» **Work to complete**
Copy each line of the data beneath in which the word "Claude" appears.

» **Data supplied**
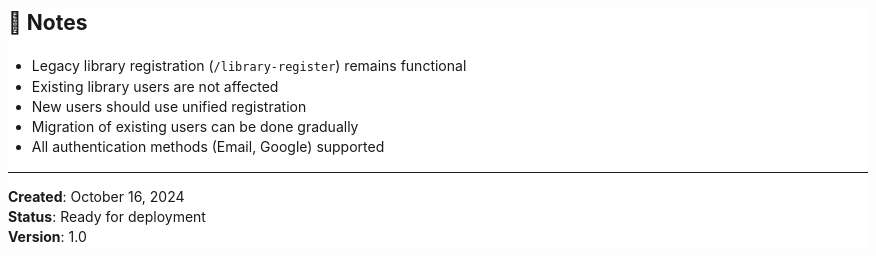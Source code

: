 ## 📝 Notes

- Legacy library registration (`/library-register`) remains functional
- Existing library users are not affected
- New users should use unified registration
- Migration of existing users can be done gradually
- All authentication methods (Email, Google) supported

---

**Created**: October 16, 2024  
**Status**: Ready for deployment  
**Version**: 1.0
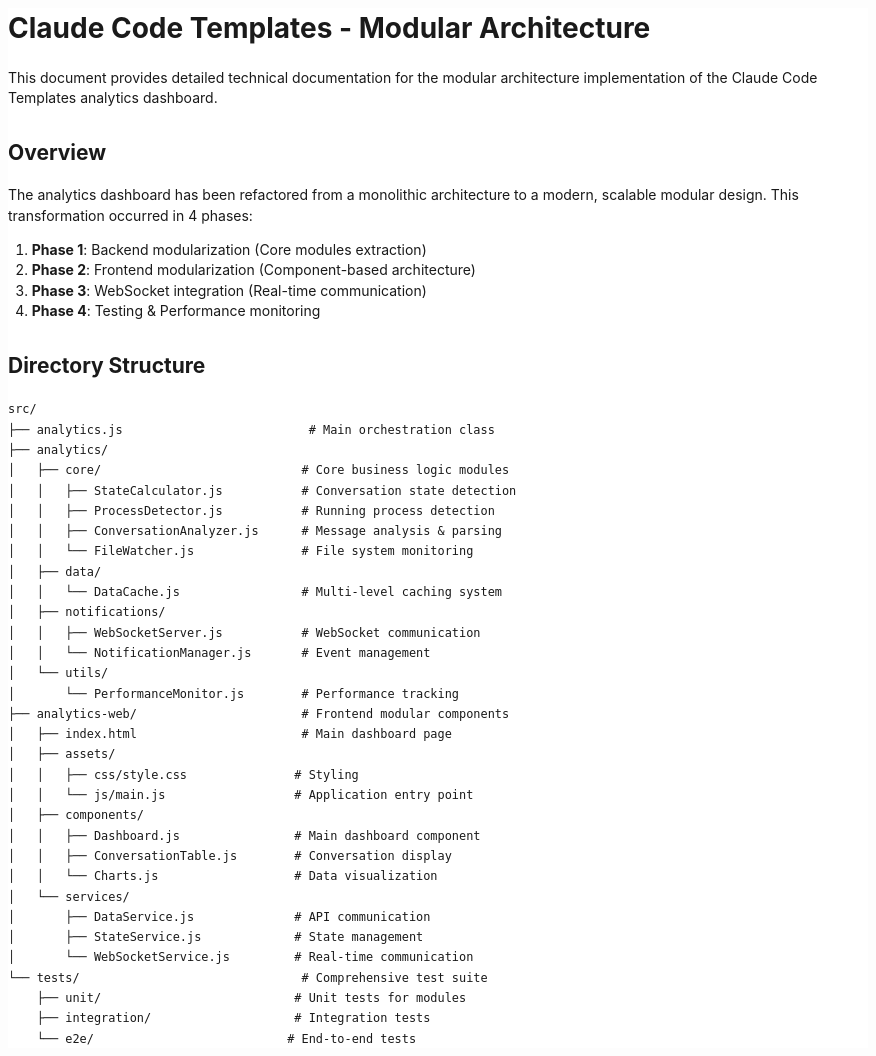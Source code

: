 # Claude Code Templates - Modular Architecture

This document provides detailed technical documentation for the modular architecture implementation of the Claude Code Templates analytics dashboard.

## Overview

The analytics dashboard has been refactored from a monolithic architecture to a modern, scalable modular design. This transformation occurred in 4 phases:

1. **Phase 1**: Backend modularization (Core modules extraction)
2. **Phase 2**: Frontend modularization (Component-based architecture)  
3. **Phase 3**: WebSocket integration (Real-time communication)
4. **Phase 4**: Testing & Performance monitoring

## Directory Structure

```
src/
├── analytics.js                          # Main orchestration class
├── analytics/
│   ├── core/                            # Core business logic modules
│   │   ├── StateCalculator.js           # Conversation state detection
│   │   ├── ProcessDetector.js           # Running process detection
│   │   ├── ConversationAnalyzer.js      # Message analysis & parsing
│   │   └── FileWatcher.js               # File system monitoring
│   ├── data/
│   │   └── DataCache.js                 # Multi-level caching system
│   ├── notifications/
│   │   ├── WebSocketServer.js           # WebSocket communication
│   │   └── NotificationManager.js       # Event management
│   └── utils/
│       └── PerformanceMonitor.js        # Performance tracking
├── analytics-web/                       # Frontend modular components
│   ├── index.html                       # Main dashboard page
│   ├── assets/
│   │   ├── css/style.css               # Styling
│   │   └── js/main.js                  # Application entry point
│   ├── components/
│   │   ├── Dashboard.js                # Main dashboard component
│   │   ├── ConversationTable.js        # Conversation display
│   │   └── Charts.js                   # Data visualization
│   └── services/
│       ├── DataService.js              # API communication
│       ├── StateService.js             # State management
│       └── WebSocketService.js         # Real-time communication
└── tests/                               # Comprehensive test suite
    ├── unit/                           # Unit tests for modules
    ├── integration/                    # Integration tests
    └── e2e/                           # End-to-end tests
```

* * *

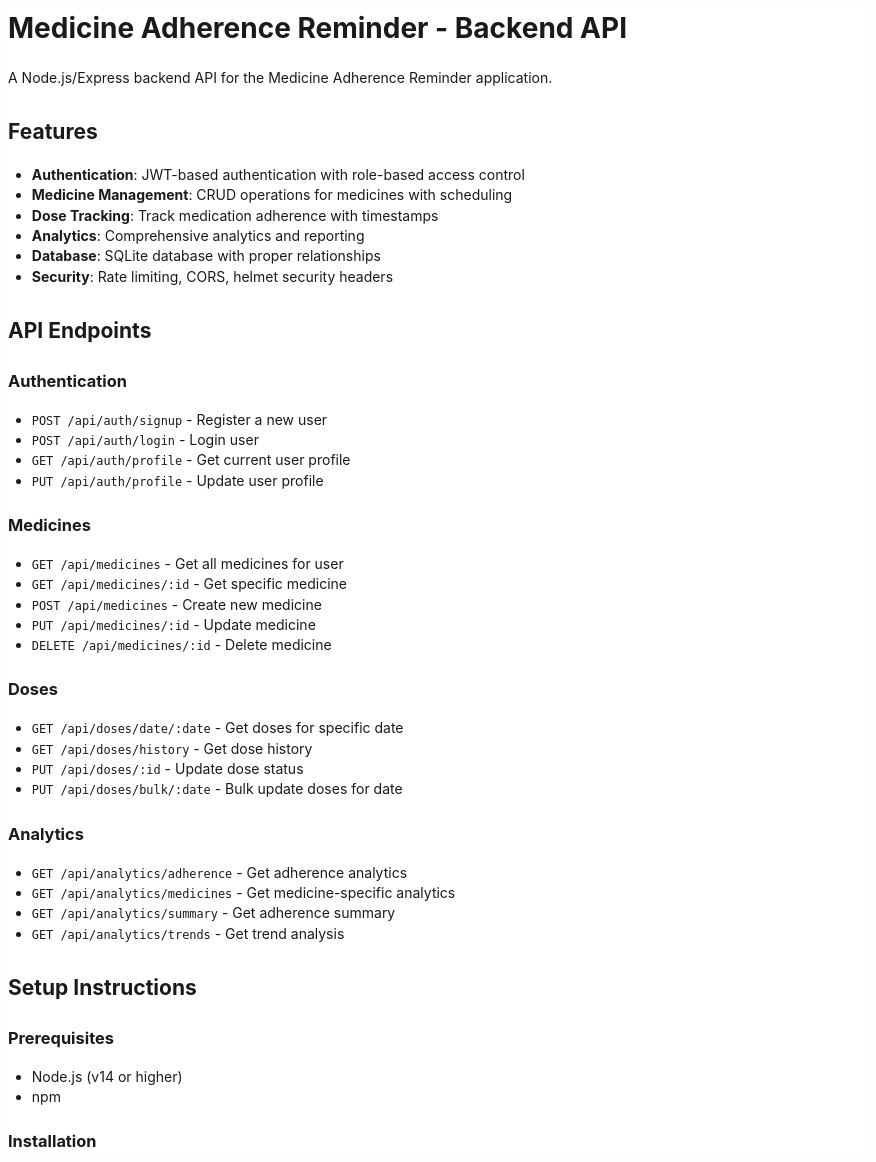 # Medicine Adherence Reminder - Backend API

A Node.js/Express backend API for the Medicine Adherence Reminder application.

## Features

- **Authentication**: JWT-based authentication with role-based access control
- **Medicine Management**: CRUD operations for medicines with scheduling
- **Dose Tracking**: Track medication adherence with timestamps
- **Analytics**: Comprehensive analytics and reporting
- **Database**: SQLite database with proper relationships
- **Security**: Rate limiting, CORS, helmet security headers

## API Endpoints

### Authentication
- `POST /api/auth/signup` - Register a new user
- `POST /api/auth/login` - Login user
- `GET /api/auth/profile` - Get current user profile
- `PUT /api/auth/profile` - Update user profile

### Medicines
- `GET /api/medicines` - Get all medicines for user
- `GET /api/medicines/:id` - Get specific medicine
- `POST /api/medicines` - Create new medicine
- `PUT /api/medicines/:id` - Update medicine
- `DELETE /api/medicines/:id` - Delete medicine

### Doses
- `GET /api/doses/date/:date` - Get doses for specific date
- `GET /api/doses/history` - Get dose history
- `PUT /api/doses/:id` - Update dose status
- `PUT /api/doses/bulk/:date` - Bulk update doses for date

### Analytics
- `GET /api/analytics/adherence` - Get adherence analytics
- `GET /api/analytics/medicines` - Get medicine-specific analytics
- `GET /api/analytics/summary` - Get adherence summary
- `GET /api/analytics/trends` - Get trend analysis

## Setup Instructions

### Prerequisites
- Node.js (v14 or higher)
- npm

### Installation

==

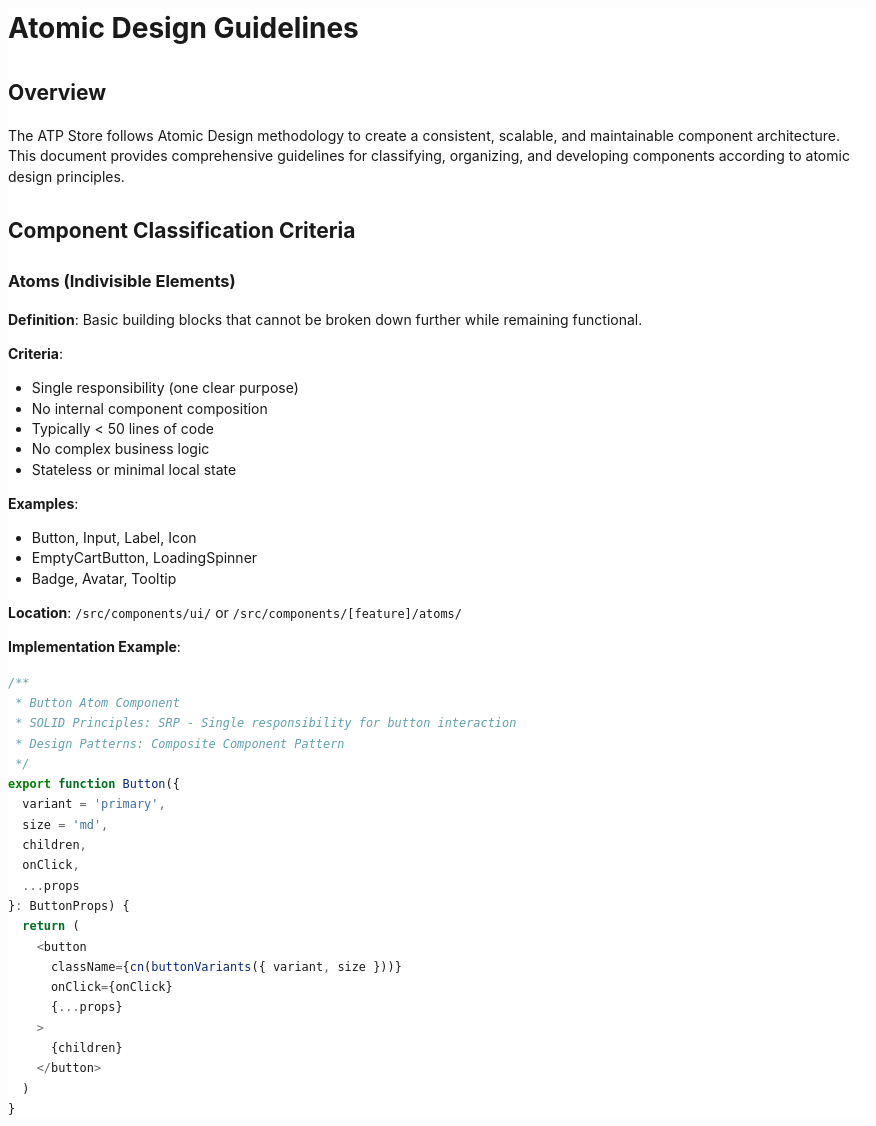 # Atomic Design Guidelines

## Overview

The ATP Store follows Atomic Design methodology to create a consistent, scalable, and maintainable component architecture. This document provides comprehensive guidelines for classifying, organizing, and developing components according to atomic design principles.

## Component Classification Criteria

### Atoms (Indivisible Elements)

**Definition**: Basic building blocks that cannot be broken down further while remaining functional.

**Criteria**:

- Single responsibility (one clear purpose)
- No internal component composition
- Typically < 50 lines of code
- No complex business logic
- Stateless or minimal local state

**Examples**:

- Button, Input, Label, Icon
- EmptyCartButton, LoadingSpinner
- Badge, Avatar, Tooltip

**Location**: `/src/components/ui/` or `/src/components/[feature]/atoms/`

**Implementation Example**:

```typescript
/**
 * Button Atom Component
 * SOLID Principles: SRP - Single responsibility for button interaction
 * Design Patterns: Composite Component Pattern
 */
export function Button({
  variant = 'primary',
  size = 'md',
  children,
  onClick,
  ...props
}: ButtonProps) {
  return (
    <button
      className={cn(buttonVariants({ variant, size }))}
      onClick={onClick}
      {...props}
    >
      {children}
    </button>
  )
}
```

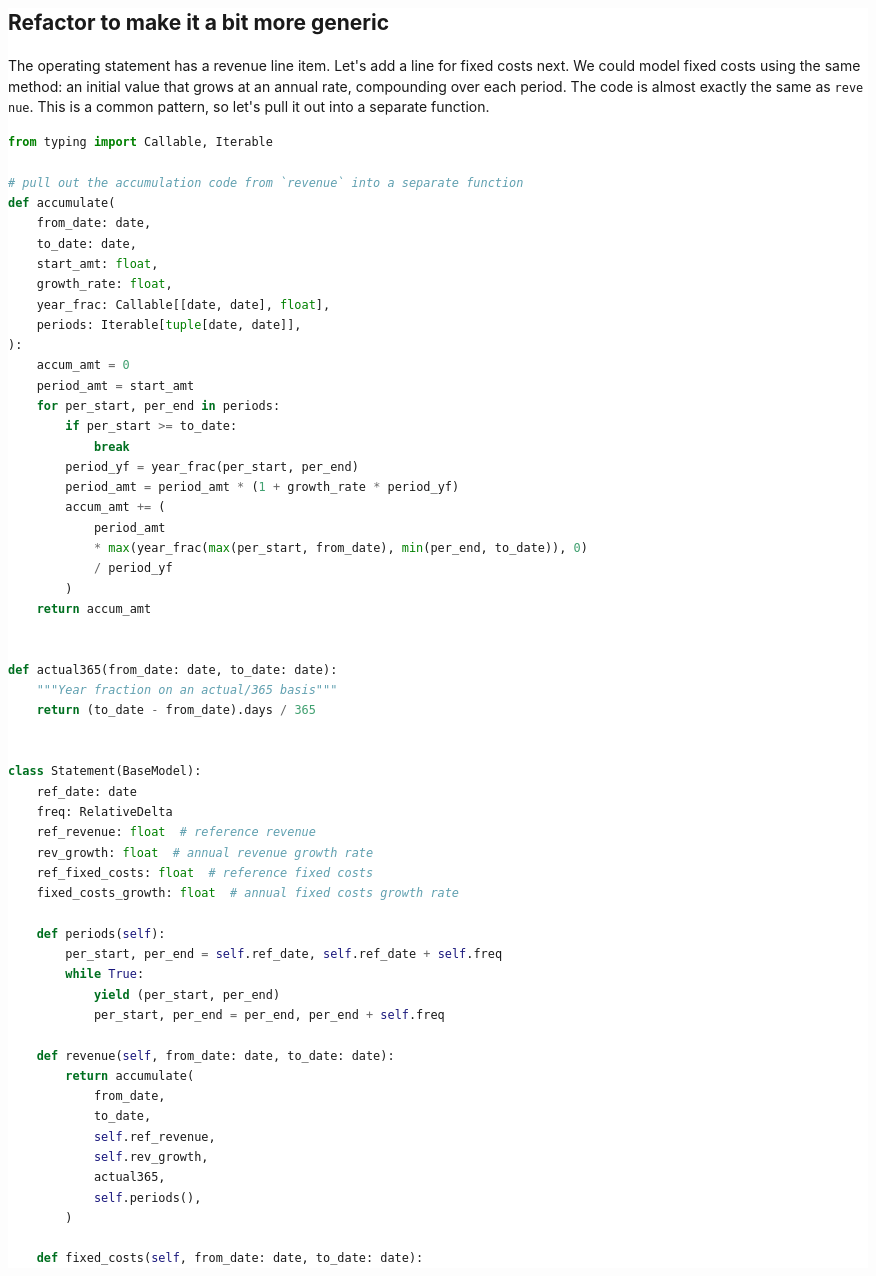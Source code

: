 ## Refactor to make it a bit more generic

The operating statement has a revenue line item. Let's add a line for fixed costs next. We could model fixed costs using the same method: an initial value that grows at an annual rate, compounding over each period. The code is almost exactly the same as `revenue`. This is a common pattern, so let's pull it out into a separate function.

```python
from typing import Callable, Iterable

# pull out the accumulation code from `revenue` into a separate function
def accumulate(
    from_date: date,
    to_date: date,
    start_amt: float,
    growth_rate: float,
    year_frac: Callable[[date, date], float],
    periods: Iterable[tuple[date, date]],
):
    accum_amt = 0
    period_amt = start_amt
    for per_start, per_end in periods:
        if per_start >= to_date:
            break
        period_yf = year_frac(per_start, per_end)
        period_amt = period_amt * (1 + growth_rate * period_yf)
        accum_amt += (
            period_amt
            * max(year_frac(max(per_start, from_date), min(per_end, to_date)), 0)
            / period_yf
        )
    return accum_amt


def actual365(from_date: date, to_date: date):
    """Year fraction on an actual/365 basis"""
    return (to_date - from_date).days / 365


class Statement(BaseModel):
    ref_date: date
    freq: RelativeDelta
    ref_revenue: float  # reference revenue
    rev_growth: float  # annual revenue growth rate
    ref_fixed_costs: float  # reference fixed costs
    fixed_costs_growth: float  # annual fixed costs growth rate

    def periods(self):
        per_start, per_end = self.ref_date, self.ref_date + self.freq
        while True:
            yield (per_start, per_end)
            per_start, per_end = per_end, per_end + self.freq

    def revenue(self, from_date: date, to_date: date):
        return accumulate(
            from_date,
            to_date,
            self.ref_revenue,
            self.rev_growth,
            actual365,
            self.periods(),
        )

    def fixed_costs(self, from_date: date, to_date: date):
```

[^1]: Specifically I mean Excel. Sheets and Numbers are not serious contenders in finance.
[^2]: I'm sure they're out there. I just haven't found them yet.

» **Result below**
: # Claude Code Templates - Modular Architecture
This document provides detailed technical documentation for the modular architecture implementation of the Claude Code Templates analytics dashboard.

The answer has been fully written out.